Optimization in Dye Sensitized Solar Cells: a multiparametric approach

In recent years the research on Dye-sensitized Solar Cells (DSCs) has focused on the understanding of the photovoltaic processes and the improvement of the photoconversion efficiencies, currently around 12-13%. Despite these continuous advances, DSCs are not yet commercialized on large-scale, because they suffer of troubles in long-term stability, especially with organic and NIR sensitizers. In fact, the cells are subjected to undesirable phenomena, i.e. photodegradation of the dye anchored on semiconductor, leakage of the electrolyte, diffusion of pollutants from the outside and corrosion of some components. Another problem is due to the difficulty in realizing devices able to guarantee high photovoltaic performances with reliable reproducibility. The reason is that the cells are assembled with different and heterogeneous layers, each one affected by intrinsic variability; moreover the layers influence each other and this increases exponentially in cells with large active area, like modules and panels for commercial applications. The idea of the present work started from the need to identify all the factors by which the photoconversion processes may be influenced. For this reason, the research has been conducted with a chemometric multivariate approach (Design of Experiment, DoE) that allows to simultaneously evaluate multiple variables by reducing the number of the needed experiments, in order to understand and possible predict the synergistic/antagonistic effects, due to the interactions between the variables themselves.

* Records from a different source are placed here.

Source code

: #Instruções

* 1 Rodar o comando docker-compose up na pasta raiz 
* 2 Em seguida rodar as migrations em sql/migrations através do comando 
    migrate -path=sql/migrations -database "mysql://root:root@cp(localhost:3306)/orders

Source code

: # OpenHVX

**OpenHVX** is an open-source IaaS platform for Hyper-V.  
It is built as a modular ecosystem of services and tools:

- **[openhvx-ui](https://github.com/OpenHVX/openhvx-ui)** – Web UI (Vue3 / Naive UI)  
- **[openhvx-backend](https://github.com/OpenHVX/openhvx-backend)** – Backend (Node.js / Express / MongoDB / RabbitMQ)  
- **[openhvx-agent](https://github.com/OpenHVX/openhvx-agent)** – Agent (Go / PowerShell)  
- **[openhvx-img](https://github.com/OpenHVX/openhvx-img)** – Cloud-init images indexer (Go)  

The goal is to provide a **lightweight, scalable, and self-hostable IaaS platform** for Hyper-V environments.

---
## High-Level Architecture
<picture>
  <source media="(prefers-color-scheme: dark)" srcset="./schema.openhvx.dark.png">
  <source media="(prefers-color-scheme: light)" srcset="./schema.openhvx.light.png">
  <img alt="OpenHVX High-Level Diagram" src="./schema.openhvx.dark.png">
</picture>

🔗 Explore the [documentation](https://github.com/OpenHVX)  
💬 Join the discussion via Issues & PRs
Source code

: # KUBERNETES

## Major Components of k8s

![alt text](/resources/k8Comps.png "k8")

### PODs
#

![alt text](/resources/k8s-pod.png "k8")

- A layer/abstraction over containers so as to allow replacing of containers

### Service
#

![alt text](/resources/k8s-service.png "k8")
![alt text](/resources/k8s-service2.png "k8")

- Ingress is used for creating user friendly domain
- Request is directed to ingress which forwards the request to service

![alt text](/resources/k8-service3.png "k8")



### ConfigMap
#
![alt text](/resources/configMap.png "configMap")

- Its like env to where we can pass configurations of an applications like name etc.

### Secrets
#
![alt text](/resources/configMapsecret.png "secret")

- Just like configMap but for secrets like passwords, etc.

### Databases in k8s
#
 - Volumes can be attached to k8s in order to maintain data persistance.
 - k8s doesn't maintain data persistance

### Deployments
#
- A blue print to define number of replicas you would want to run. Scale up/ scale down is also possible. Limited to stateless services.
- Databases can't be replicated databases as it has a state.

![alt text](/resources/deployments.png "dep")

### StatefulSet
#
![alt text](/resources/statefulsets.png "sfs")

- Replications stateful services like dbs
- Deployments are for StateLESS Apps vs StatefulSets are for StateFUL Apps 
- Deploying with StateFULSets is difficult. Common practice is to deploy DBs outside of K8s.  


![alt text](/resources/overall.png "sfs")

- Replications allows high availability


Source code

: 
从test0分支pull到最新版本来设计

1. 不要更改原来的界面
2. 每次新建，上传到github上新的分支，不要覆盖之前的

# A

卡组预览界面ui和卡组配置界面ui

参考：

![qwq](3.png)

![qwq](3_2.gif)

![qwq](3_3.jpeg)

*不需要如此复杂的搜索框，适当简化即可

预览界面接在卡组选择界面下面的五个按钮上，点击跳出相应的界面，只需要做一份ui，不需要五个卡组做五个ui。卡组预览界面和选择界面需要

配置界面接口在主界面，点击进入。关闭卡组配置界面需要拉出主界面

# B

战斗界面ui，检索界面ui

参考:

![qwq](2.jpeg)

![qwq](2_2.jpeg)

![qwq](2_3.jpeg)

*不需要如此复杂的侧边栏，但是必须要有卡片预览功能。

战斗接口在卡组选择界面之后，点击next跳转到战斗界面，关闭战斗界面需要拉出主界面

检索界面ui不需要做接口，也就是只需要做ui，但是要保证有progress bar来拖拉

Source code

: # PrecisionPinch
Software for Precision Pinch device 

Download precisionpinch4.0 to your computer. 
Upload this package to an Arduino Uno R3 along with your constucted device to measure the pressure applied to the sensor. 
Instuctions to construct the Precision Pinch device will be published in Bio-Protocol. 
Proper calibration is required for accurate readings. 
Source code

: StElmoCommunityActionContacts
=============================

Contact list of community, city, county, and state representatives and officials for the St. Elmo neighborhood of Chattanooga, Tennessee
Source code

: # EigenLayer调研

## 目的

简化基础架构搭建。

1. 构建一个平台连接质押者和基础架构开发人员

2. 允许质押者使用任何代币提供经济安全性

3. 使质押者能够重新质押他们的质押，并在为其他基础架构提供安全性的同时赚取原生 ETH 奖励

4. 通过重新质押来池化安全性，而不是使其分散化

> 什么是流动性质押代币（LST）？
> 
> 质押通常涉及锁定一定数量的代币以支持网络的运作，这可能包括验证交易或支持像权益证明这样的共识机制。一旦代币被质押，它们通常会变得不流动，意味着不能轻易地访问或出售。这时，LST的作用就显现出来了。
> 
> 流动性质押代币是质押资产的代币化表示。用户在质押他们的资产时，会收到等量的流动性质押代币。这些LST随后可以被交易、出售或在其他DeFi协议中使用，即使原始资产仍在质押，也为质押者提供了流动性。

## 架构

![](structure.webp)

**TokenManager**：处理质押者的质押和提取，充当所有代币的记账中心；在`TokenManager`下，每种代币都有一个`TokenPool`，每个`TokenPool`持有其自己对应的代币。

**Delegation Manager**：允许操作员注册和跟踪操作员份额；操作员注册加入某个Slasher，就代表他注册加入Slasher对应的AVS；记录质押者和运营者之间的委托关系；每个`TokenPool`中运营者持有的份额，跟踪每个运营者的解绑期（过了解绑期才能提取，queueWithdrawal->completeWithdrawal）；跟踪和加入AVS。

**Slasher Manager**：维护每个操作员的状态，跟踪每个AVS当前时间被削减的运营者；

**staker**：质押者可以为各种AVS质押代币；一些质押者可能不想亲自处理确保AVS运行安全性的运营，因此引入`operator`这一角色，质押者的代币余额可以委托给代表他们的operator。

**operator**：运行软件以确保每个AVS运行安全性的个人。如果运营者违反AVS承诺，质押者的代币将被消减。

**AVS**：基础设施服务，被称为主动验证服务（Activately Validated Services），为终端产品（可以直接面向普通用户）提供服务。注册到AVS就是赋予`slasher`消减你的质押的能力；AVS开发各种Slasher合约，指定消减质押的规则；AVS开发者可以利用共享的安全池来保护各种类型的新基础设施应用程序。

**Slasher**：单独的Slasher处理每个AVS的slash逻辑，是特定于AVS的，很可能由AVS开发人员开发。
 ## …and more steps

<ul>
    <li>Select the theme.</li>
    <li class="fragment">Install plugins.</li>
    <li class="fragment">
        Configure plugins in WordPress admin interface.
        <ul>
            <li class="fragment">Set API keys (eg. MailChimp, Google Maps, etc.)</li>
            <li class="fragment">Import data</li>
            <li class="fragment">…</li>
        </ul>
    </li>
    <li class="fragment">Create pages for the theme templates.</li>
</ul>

Starting from some case studies recently published here we will describe in specific the development of a method that enabled us to study the photostability and the photovoltaic efficiency of a series of NIR sensitizers, by correlating the results both to the structural characteristic of the molecule and to the dipping condition. We are firmly convinced that this approach will make possible to find the optimal experimental conditions to achieve, within a good reproducibility, optimized performances, both in term of efficiency and long term stability.